Transamerica’s latest Retirement Survey found that women most frequently cite 401(k) plan accounts and IRAs as their expected primary source of income to cover living expenses at retirement (46%), while 73% of the women surveyed rate a 401(k) or other employee self-funded plan as a very important benefit.
Fifty-eight percent of women also stated that they would choose a job with excellent retirement benefits that meets their minimum salary requirements over a job with higher than expected salary but inferior retirement benefits. In addition, 49% of women whose job does not offer a retirement plan indicated they were very likely to leave for one that does, an increase from 28% in 2004.

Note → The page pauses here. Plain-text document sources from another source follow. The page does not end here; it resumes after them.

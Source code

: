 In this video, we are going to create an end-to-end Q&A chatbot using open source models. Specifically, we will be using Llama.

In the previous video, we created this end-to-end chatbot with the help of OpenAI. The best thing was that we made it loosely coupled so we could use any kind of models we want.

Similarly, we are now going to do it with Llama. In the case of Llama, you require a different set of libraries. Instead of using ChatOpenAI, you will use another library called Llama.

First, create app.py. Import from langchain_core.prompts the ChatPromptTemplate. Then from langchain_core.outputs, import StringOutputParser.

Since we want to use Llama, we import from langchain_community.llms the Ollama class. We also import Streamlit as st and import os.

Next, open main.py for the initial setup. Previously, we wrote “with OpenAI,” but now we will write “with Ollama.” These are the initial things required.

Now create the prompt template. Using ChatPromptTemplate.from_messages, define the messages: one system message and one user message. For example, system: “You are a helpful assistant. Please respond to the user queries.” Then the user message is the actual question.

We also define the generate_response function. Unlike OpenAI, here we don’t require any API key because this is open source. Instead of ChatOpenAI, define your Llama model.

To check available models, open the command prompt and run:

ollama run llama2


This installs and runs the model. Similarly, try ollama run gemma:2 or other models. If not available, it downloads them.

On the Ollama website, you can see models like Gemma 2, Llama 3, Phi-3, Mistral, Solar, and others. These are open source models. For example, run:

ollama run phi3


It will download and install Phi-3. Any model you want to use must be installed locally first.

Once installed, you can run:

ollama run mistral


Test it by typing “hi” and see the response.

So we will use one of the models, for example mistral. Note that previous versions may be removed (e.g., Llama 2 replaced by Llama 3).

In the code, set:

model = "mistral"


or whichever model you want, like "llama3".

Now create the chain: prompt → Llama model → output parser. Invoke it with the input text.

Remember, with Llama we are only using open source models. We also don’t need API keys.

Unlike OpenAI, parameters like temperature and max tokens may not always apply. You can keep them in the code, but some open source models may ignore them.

According to an announcement about the survey, survey results also revealed little progress—and some alarming trends—in terms of women better preparing themselves for retirement:
There has been a 6% drop in 401(k) plan participation rates among women—from 76% in 2004 to 70% in 2006—while median plan contribution rates remain the same, at 6% of pay.
There also has been a 31% increase in the number of women who were not sure how much they need to save for retirement—up from 11% in 2004 to 42% in 2006. In addition, there was a 12% increase—from 33% to 45%—for those who guessed at their savings estimates.
There has been slight improvement—with a 5% decrease—among those women who stated that they don’t know as much as they should about retirement investing—with 75% in agreement in 2006 versus 80% in 2004.
Covering Living Expenses
According to Transamerica, many women find it difficult to save for retirement while juggling financial priorities. Although saving for retirement is women’s greatest financial priority (21%), almost as many women cite that their highest priority is covering basic living expenses (19%). Covering basic living expenses is also the most frequently cited reason for not saving more for retirement (40%).
“One of the keys to success in saving for retirement is consistently saving over a long period of time to enjoy the benefits of compounding,” said Catherine Collinson, market trends expert for the Transamerica Center for Retirement Studies, in the news release. “Lower wages and breaks in employment not only result in saving less but also limit the opportunity for the savings to grow over time.”
The survey results underscore the need for women to get better educated about retirement planning, according to the news release, with three-quarters of the women surveyed agreeing they don’t know as much about retirement investing as they should.
Over half of the women surveyed (58%) would like to receive more information and advice from their employers on retirement savings, the poll found.
This survey was conducted via telephone by Harris Interactive within the U.S. between July 27 and October 7, 2006 among 1,402 workers who worked full time for pay at a company with at least 10 employees, are age 18 or older, and do not work for the government or a non-profit organization.